Jeanie recoiled. “What happened?”

Carol let her sweater fall. “My mother kicked me. That’s what happens at my house when you don’t do what you’re supposed to do.”

Jeanie wasn’t sure what to say to this. She’d never been hit or kicked by anyone in her life. Her mother was as patient as the day was long, and her stepfather was somehow both distant and jovial. He talked to Jeanie and her sister and brother like they were all adult colleagues, and other than the twins’ squabbles or excited shouts, their house was almost entirely absent of any type of yelling. Certainly, there was no strife.

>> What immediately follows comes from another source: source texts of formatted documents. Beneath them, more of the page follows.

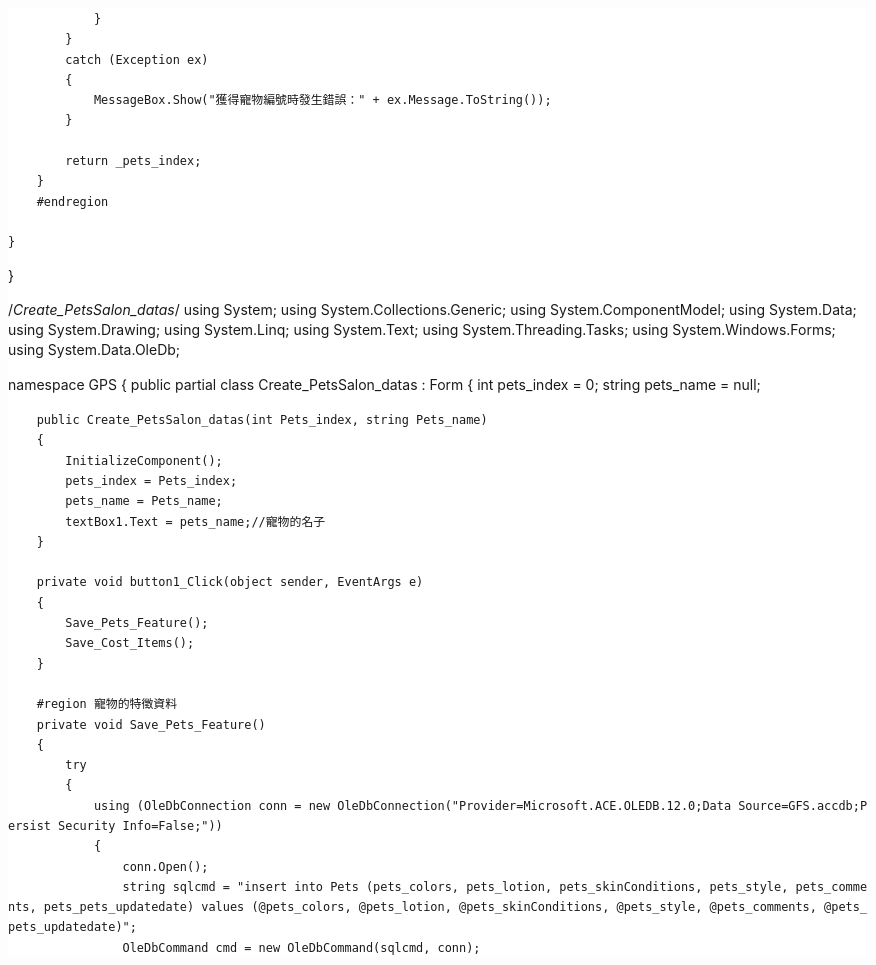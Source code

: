                 }
            }
            catch (Exception ex)
            {
                MessageBox.Show("獲得寵物編號時發生錯誤：" + ex.Message.ToString());
            }

            return _pets_index;
        }
        #endregion
        
    }
}



/*Create_PetsSalon_datas*/
using System;
using System.Collections.Generic;
using System.ComponentModel;
using System.Data;
using System.Drawing;
using System.Linq;
using System.Text;
using System.Threading.Tasks;
using System.Windows.Forms;
using System.Data.OleDb;

namespace GPS
{
    public partial class Create_PetsSalon_datas : Form
    {
        int pets_index = 0;
        string pets_name = null;

        public Create_PetsSalon_datas(int Pets_index, string Pets_name)
        {
            InitializeComponent();
            pets_index = Pets_index;
            pets_name = Pets_name;
            textBox1.Text = pets_name;//寵物的名子
        }

        private void button1_Click(object sender, EventArgs e)
        {
            Save_Pets_Feature();
            Save_Cost_Items();
        }

        #region 寵物的特徵資料
        private void Save_Pets_Feature()
        {
            try
            {
                using (OleDbConnection conn = new OleDbConnection("Provider=Microsoft.ACE.OLEDB.12.0;Data Source=GFS.accdb;Persist Security Info=False;"))
                {
                    conn.Open();
                    string sqlcmd = "insert into Pets (pets_colors, pets_lotion, pets_skinConditions, pets_style, pets_comments, pets_pets_updatedate) values (@pets_colors, @pets_lotion, @pets_skinConditions, @pets_style, @pets_comments, @pets_pets_updatedate)";
                    OleDbCommand cmd = new OleDbCommand(sqlcmd, conn);
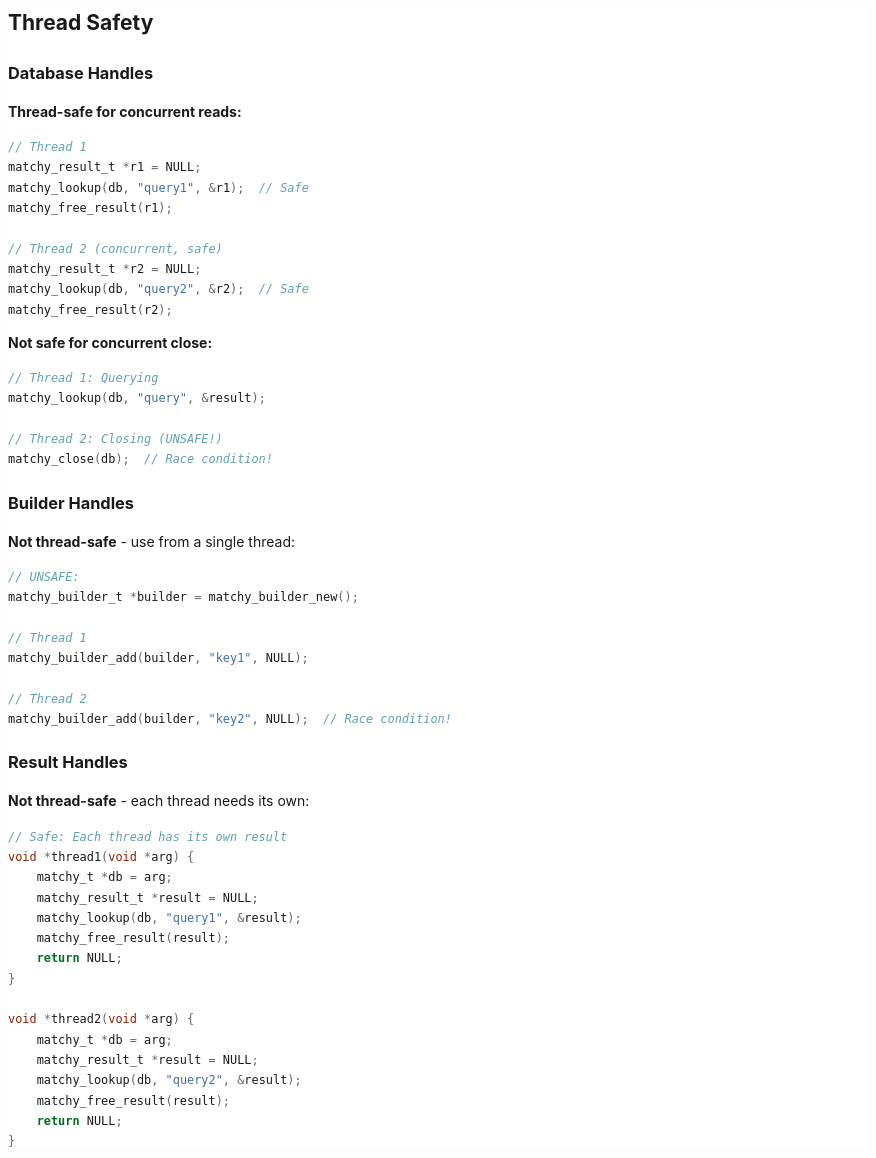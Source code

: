 ## Thread Safety

### Database Handles

**Thread-safe for concurrent reads:**

```c
// Thread 1
matchy_result_t *r1 = NULL;
matchy_lookup(db, "query1", &r1);  // Safe
matchy_free_result(r1);

// Thread 2 (concurrent, safe)
matchy_result_t *r2 = NULL;
matchy_lookup(db, "query2", &r2);  // Safe
matchy_free_result(r2);
```

**Not safe for concurrent close:**

```c
// Thread 1: Querying
matchy_lookup(db, "query", &result);

// Thread 2: Closing (UNSAFE!)
matchy_close(db);  // Race condition!
```

### Builder Handles

**Not thread-safe** - use from a single thread:

```c
// UNSAFE:
matchy_builder_t *builder = matchy_builder_new();

// Thread 1
matchy_builder_add(builder, "key1", NULL);

// Thread 2
matchy_builder_add(builder, "key2", NULL);  // Race condition!
```

### Result Handles

**Not thread-safe** - each thread needs its own:

```c
// Safe: Each thread has its own result
void *thread1(void *arg) {
    matchy_t *db = arg;
    matchy_result_t *result = NULL;
    matchy_lookup(db, "query1", &result);
    matchy_free_result(result);
    return NULL;
}

void *thread2(void *arg) {
    matchy_t *db = arg;
    matchy_result_t *result = NULL;
    matchy_lookup(db, "query2", &result);
    matchy_free_result(result);
    return NULL;
}
```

Carol made a face like she was deeply regretting their entire interaction. “What happens at your house when you don’t listen? Does Mr. Macklin make you write out the periodic tableone hundred times?” She sneered, but seemed to lose the energy for it, and her face fell. “Sorry,” she whispered.

“It’s fine,” Jeanie said. They were quiet for a moment. “It’s not okay, Carol. No one should be hurting you like that—especially your mom.”

“Yeah, well.”

The only sound in the bathroom was of one of the three sinks, which dripped endlessly from the faucet into the porcelain.

“Anyway, I promised I wouldn’t tell anyone, and I won’t. Unless you want me to, and then I will.”

Carol reached out a hand and grabbed onto Jeanie’s wrist urgently. “No. Don’t. Please.”

Instead of letting go of Jeanie’s arm, Carol’s hand lingered, and Jeanie took her sworn enemy’s fingers in her own, holding her hand as they looked into one another’s eyes.

“Okay,” Jeanie said. “I won’t.”

And just like that, Jeanie Florence learned firsthand that sometimes the dogs with the meanest bites only snap at people to protect themselves. Later in life, she’d hear the phrase “Hurt people hurt people,” and she would remember this day in the girls’ bathroom, recalling how mean Carol had been, and how much she must have been hurting on the inside. But right then, all Jeanie was sure about was the fact that she no longer hated Carol Fairchild.